**EXERCISE REQUIREMENTS**
The required result is one figure, the count of lines below with the string "dependency" in them.

**INPUT DATA**
= Beginning of Section =

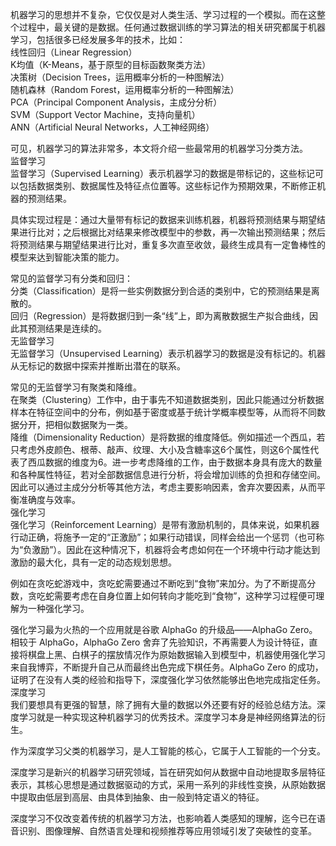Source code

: 机器学习的思想并不复杂，它仅仅是对人类生活、学习过程的一个模拟。而在这整个过程中，最关键的是数据。任何通过数据训练的学习算法的相关研究都属于机器学习，包括很多已经发展多年的技术，比如：  
线性回归（Linear Regression）  
K均值（K-Means，基于原型的目标函数聚类方法）  
决策树（Decision Trees，运用概率分析的一种图解法）  
随机森林（Random Forest，运用概率分析的一种图解法）  
PCA（Principal Component Analysis，主成分分析）  
SVM（Support Vector Machine，支持向量机）  
ANN（Artificial Neural Networks，人工神经网络）  
  
可见，机器学习的算法非常多，本文将介绍一些最常用的机器学习分类方法。  
监督学习  
监督学习（Supervised Learning）表示机器学习的数据是带标记的，这些标记可以包括数据类别、数据属性及特征点位置等。这些标记作为预期效果，不断修正机器的预测结果。  
  
具体实现过程是：通过大量带有标记的数据来训练机器，机器将预测结果与期望结果进行比对；之后根据比对结果来修改模型中的参数，再一次输出预测结果；然后将预测结果与期望结果进行比对，重复多次直至收敛，最终生成具有一定鲁棒性的模型来达到智能决策的能力。  
  
常见的监督学习有分类和回归：  
分类（Classification）是将一些实例数据分到合适的类别中，它的预测结果是离散的。  
回归（Regression）是将数据归到一条“线”上，即为离散数据生产拟合曲线，因此其预测结果是连续的。  
无监督学习  
无监督学习（Unsupervised Learning）表示机器学习的数据是没有标记的。机器从无标记的数据中探索并推断出潜在的联系。  
  
常见的无监督学习有聚类和降维。  
在聚类（Clustering）工作中，由于事先不知道数据类别，因此只能通过分析数据样本在特征空间中的分布，例如基于密度或基于统计学概率模型等，从而将不同数据分开，把相似数据聚为一类。  
降维（Dimensionality Reduction）是将数据的维度降低。例如描述一个西瓜，若只考虑外皮颜色、根蒂、敲声、纹理、大小及含糖率这6个属性，则这6个属性代表了西瓜数据的维度为6。进一步考虑降维的工作，由于数据本身具有庞大的数量和各种属性特征，若对全部数据信息进行分析，将会增加训练的负担和存储空间。因此可以通过主成分分析等其他方法，考虑主要影响因素，舍弃次要因素，从而平衡准确度与效率。  
强化学习  
强化学习（Reinforcement Learning）是带有激励机制的，具体来说，如果机器行动正确，将施予一定的“正激励”；如果行动错误，同样会给出一个惩罚（也可称为“负激励”）。因此在这种情况下，机器将会考虑如何在一个环境中行动才能达到激励的最大化，具有一定的动态规划思想。  
  
例如在贪吃蛇游戏中，贪吃蛇需要通过不断吃到“食物”来加分。为了不断提高分数，贪吃蛇需要考虑在自身位置上如何转向才能吃到“食物”，这种学习过程便可理解为一种强化学习。  
  
强化学习最为火热的一个应用就是谷歌 AlphaGo 的升级品——AlphaGo Zero。相较于 AlphaGo，AlphaGo Zero 舍弃了先验知识，不再需要人为设计特征，直接将棋盘上黑、白棋子的摆放情况作为原始数据输入到模型中，机器使用强化学习来自我博弈，不断提升自己从而最终出色完成下棋任务。AlphaGo Zero 的成功，证明了在没有人类的经验和指导下，深度强化学习依然能够出色地完成指定任务。  
深度学习  
我们要想具有更强的智慧，除了拥有大量的数据以外还要有好的经验总结方法。深度学习就是一种实现这种机器学习的优秀技术。深度学习本身是神经网络算法的衍生。  
  
作为深度学习父类的机器学习，是人工智能的核心，它属于人工智能的一个分支。  
  
深度学习是新兴的机器学习研究领域，旨在研究如何从数据中自动地提取多层特征表示，其核心思想是通过数据驱动的方式，采用一系列的非线性变换，从原始数据中提取由低层到高层、由具体到抽象、由一般到特定语义的特征。  
  
深度学习不仅改变着传统的机器学习方法，也影响着人类感知的理解，迄今已在语音识别、图像理解、自然语言处理和视频推荐等应用领域引发了突破性的变革。  
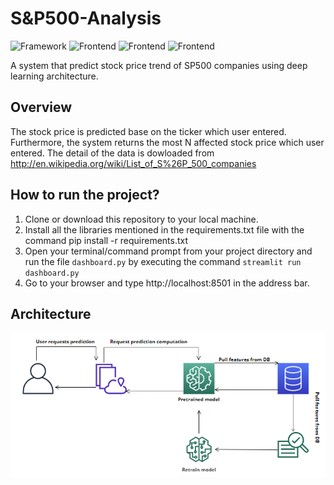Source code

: # S&P500-Analysis
![Framework](https://img.shields.io/badge/PyTorch-EE4C2C?style=for-the-badge&logo=pytorch&logoColor=white)
![Frontend](	https://img.shields.io/badge/MySQL-005C84?style=for-the-badge&logo=mysql&logoColor=white)
![Frontend](https://img.shields.io/badge/fastapi-109989?style=for-the-badge&logo=FASTAPI&logoColor=white)
![Frontend](https://img.shields.io/badge/Streamlit-FF4B4B?style=for-the-badge&logo=Streamlit&logoColor=white)

A system that predict stock price trend of SP500 companies using deep learning architecture.

## Overview
The stock price is predicted base on the ticker which user entered. Furthermore, the system returns the most N affected stock price which user entered. The detail of the data is dowloaded from http://en.wikipedia.org/wiki/List_of_S%26P_500_companies

## How to run the project?
1) Clone or download this repository to your local machine.
2) Install all the libraries mentioned in the requirements.txt file with the command pip install -r requirements.txt
3) Open your terminal/command prompt from your project directory and run the file `dashboard.py` by executing the command `streamlit run dashboard.py`
4) Go to your browser and type http://localhost:8501 in the address bar.

## Architecture
![image](https://github.com/HungVoCs47/SP500-Analysis/blob/main/image/Screenshot%202023-02-03%20154744.png)
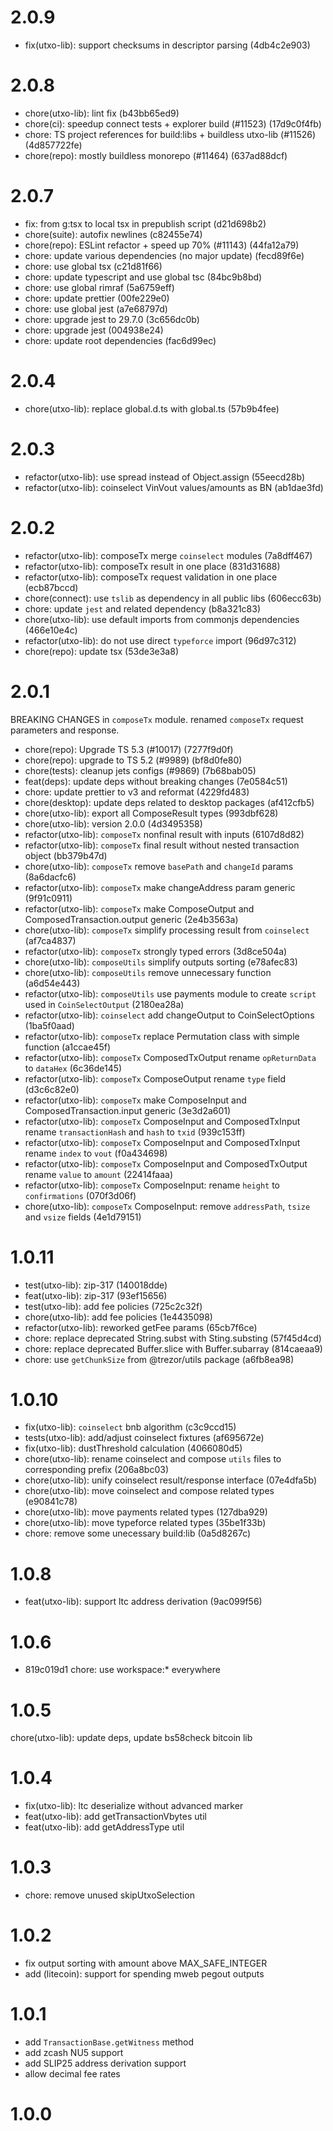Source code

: # 2.0.9

-   fix(utxo-lib): support checksums in descriptor parsing (4db4c2e903)

# 2.0.8

-   chore(utxo-lib): lint fix (b43bb65ed9)
-   chore(ci): speedup connect tests + explorer build (#11523) (17d9c0f4fb)
-   chore: TS project references for build:libs + buildless utxo-lib (#11526) (4d857722fe)
-   chore(repo): mostly buildless monorepo (#11464) (637ad88dcf)

# 2.0.7

-   fix: from g:tsx to local tsx in prepublish script (d21d698b2)
-   chore(suite): autofix newlines (c82455e74)
-   chore(repo): ESLint refactor + speed up 70% (#11143) (44fa12a79)
-   chore: update various dependencies (no major update) (fecd89f6e)
-   chore: use global tsx (c21d81f66)
-   chore: update typescript and use global tsc (84bc9b8bd)
-   chore: use global rimraf (5a6759eff)
-   chore: update prettier (00fe229e0)
-   chore: use global jest (a7e68797d)
-   chore: upgrade jest to 29.7.0 (3c656dc0b)
-   chore: upgrade jest (004938e24)
-   chore: update root dependencies (fac6d99ec)

# 2.0.4

-   chore(utxo-lib): replace global.d.ts with global.ts (57b9b4fee)

# 2.0.3

-   refactor(utxo-lib): use spread instead of Object.assign (55eecd28b)
-   refactor(utxo-lib): coinselect VinVout values/amounts as BN (ab1dae3fd)

# 2.0.2

-   refactor(utxo-lib): composeTx merge `coinselect` modules (7a8dff467)
-   refactor(utxo-lib): composeTx result in one place (831d31688)
-   refactor(utxo-lib): composeTx request validation in one place (ecb87bccd)
-   chore(connect): use `tslib` as dependency in all public libs (606ecc63b)
-   chore: update `jest` and related dependency (b8a321c83)
-   chore(utxo-lib): use default imports from commonjs dependencies (466e10e4c)
-   refactor(utxo-lib): do not use direct `typeforce` import (96d97c312)
-   chore(repo): update tsx (53de3e3a8)

# 2.0.1

BREAKING CHANGES in `composeTx` module.
renamed `composeTx` request parameters and response.

-   chore(repo): Upgrade TS 5.3 (#10017) (7277f9d0f)
-   chore(repo): upgrade to TS 5.2 (#9989) (bf8d0fe80)
-   chore(tests): cleanup jets configs (#9869) (7b68bab05)
-   feat(deps): update deps without breaking changes (7e0584c51)
-   chore: update prettier to v3 and reformat (4229fd483)
-   chore(desktop): update deps related to desktop packages (af412cfb5)
-   chore(utxo-lib): export all ComposeResult types (993dbf628)
-   chore(utxo-lib): version 2.0.0 (4d3495358)
-   refactor(utxo-lib): `composeTx` nonfinal result with inputs (6107d8d82)
-   refactor(utxo-lib): `composeTx` final result without nested transaction object (bb379b47d)
-   chore(utxo-lib): `composeTx` remove `basePath` and `changeId` params (8a6dacfc6)
-   refactor(utxo-lib): `composeTx` make changeAddress param generic (9f91c0911)
-   refactor(utxo-lib): `composeTx` make ComposeOutput and ComposedTransaction.output generic (2e4b3563a)
-   chore(utxo-lib): `composeTx` simplify processing result from `coinselect` (af7ca4837)
-   refactor(utxo-lib): `composeTx` strongly typed errors (3d8ce504a)
-   chore(utxo-lib): `composeUtils` simplify outputs sorting (e78afec83)
-   chore(utxo-lib): `composeUtils` remove unnecessary function (a6d54e443)
-   refactor(utxo-lib): `composeUtils` use payments module to create `script` used in `CoinSelectOutput` (2180ea28a)
-   refactor(utxo-lib): `coinselect` add changeOutput to CoinSelectOptions (1ba5f0aad)
-   refactor(utxo-lib): `composeTx` replace Permutation class with simple function (a1ccae45f)
-   refactor(utxo-lib): `composeTx` ComposedTxOutput rename `opReturnData` to `dataHex` (6c36de145)
-   refactor(utxo-lib): `composeTx` ComposeOutput rename `type` field (d3c6c82e0)
-   refactor(utxo-lib): `composeTx` make ComposeInput and ComposedTransaction.input generic (3e3d2a601)
-   refactor(utxo-lib): `composeTx` ComposeInput and ComposedTxInput rename `transactionHash` and `hash` to `txid` (939c153ff)
-   refactor(utxo-lib): `composeTx` ComposeInput and ComposedTxInput rename `index` to `vout` (f0a434698)
-   refactor(utxo-lib): `composeTx` ComposeInput and ComposedTxOutput rename `value` to `amount` (22414faaa)
-   refactor(utxo-lib): `composeTx` ComposeInput: rename `height` to `confirmations` (070f3d06f)
-   chore(utxo-lib): `composeTx` ComposeInput: remove `addressPath`, `tsize` and `vsize` fields (4e1d79151)

# 1.0.11

-   test(utxo-lib): zip-317 (140018dde)
-   feat(utxo-lib): zip-317 (93ef15656)
-   test(utxo-lib): add fee policies (725c2c32f)
-   chore(utxo-lib): add fee policies (1e4435098)
-   refactor(utxo-lib): reworked getFee params (65cb7f6ce)
-   chore: replace deprecated String.subst with Sting.substing (57f45d4cd)
-   chore: replace deprecated Buffer.slice with Buffer.subarray (814caeaa9)
-   chore: use `getChunkSize` from @trezor/utils package (a6fb8ea98)

# 1.0.10

-   fix(utxo-lib): `coinselect` bnb algorithm (c3c9ccd15)
-   tests(utxo-lib): add/adjust coinselect fixtures (af695672e)
-   fix(utxo-lib): dustThreshold calculation (4066080d5)
-   chore(utxo-lib): rename coinselect and compose `utils` files to corresponding prefix (206a8bc03)
-   chore(utxo-lib): unify coinselect result/response interface (07e4dfa5b)
-   chore(utxo-lib): move coinselect and compose related types (e90841c78)
-   chore(utxo-lib): move payments related types (127dba929)
-   chore(utxo-lib): move typeforce related types (35be1f33b)
-   chore: remove some unecessary build:lib (0a5d8267c)

# 1.0.8

-   feat(utxo-lib): support ltc address derivation (9ac099f56)

# 1.0.6

-   819c019d1 chore: use workspace:\* everywhere

# 1.0.5

chore(utxo-lib): update deps, update bs58check bitcoin lib

# 1.0.4

-   fix(utxo-lib): ltc deserialize without advanced marker
-   feat(utxo-lib): add getTransactionVbytes util
-   feat(utxo-lib): add getAddressType util

# 1.0.3

-   chore: remove unused skipUtxoSelection

# 1.0.2

-   fix output sorting with amount above MAX_SAFE_INTEGER
-   add (litecoin): support for spending mweb pegout outputs

# 1.0.1

-   add `TransactionBase.getWitness` method
-   add zcash NU5 support
-   add SLIP25 address derivation support
-   allow decimal fee rates

# 1.0.0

= End of Section =

**YOUR SOLUTION**
2